Representations of the Cultural Revolution in Chinese films

Ming-May Jessie Chen

Abstract

Many historians reject the idea that film can represent the historical truth as the written history does, and they critically deny its role as a historical agent. This study recognizes the problem and believes that film can be seen as a source that enhances our historical understanding. This study, based on an interdisciplinary approach, employs a variety of theories from film and history, along with philosophy, literature, and ideology. The historical events examined is the Chinese Cultural Revolution, and the films discussed are the Chinese films related to its representations, for what includes the works from the Fifth Generation, and the others.

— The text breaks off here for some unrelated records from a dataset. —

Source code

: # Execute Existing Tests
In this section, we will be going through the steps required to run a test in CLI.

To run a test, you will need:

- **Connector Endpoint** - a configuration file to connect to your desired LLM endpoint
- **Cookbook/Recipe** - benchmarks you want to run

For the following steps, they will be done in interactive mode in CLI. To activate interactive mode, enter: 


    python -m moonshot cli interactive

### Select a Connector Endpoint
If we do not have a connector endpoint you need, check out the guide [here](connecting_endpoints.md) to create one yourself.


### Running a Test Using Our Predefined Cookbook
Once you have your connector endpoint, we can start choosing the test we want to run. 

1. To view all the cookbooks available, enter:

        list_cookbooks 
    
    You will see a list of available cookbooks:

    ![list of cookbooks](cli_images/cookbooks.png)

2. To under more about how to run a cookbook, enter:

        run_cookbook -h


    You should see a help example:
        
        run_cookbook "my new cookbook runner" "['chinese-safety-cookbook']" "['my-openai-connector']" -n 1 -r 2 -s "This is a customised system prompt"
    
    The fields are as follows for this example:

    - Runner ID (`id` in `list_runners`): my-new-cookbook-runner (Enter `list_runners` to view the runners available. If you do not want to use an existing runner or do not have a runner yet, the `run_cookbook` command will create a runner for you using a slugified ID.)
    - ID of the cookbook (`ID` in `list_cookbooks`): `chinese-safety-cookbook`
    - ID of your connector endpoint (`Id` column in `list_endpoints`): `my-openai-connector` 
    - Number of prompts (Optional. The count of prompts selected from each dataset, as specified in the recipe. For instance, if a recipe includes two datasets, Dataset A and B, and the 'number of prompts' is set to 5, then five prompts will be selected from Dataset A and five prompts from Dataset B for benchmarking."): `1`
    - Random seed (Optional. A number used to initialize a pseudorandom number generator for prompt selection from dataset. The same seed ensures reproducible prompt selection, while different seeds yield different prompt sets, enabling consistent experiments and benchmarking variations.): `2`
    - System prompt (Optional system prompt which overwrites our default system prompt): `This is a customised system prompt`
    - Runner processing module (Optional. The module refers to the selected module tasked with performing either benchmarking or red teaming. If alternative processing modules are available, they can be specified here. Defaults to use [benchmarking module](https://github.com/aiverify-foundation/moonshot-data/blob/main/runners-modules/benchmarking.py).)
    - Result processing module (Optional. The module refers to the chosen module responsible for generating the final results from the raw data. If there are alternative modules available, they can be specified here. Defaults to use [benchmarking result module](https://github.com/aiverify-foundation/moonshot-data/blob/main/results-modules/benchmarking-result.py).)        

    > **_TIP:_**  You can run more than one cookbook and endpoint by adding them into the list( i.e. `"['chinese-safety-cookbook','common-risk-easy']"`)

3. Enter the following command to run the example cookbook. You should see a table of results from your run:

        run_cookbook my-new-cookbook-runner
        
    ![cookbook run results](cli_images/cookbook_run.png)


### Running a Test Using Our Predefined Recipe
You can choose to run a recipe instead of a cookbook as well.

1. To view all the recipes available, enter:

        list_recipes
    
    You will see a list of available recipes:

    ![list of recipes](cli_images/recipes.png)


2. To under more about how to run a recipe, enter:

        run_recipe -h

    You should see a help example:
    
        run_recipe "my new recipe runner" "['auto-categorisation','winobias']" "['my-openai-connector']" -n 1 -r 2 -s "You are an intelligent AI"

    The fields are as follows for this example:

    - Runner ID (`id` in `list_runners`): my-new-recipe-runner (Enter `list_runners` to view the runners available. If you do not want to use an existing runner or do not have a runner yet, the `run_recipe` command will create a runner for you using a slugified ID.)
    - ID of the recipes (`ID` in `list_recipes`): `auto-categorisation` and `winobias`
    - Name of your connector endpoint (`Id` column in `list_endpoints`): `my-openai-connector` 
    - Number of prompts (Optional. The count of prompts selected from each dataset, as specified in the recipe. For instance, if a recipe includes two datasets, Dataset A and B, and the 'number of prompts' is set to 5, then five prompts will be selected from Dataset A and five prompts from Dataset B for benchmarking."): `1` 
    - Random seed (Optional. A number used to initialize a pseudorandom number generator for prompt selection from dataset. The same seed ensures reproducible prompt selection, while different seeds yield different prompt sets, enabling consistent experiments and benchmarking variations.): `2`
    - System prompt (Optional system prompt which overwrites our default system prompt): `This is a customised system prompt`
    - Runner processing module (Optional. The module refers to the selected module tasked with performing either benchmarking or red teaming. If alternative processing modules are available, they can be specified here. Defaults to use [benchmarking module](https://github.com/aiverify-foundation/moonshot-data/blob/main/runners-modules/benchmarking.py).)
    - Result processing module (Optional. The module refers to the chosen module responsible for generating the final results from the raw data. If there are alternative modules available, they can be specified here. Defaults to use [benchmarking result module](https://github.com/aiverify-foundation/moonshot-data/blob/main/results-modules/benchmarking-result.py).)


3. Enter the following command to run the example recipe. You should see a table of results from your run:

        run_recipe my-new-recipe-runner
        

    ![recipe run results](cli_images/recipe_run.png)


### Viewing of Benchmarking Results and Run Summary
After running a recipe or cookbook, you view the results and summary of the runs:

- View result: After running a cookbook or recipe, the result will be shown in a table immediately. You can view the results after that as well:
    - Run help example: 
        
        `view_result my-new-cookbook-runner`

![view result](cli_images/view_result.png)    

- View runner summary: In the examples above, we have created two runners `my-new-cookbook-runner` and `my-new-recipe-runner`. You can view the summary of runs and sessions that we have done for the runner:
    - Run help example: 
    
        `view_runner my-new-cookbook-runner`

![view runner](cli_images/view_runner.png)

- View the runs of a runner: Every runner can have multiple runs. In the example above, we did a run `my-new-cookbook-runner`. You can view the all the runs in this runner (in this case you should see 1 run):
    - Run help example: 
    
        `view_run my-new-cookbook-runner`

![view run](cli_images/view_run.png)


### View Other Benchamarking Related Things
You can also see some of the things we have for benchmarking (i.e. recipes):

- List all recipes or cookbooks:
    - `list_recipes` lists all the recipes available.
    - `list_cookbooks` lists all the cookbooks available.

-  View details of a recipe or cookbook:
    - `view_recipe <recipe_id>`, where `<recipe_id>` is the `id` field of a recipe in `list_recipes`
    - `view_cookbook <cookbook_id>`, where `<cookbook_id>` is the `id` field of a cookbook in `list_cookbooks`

The films made by the Fifth Generation filmmakers, such as, Chen Kaige's Farewell, My Concubine , Tian Zhuangzhuang's The Blue Kite , and Zhang Yimou's To Live are the major subject of discussion in this project. This study has employed theories from multiple fields to endorse the value of historical films. Among those theories, the perspective of historical relativism is favored more than the approach of historical objectivity, in which the orthodox historians insist that historiography belongs to science, rather than art. This study agrees with relativist Hayden White's assumption that historical writings, like novels or poems, can be emplotted with archetypal narratives. In applying this notion, the Cultural Revolution in Chinese films can be seen as a work of literature that is emplotted into four modes of narrative: Tragedy, Comedy, Irony, and Romance.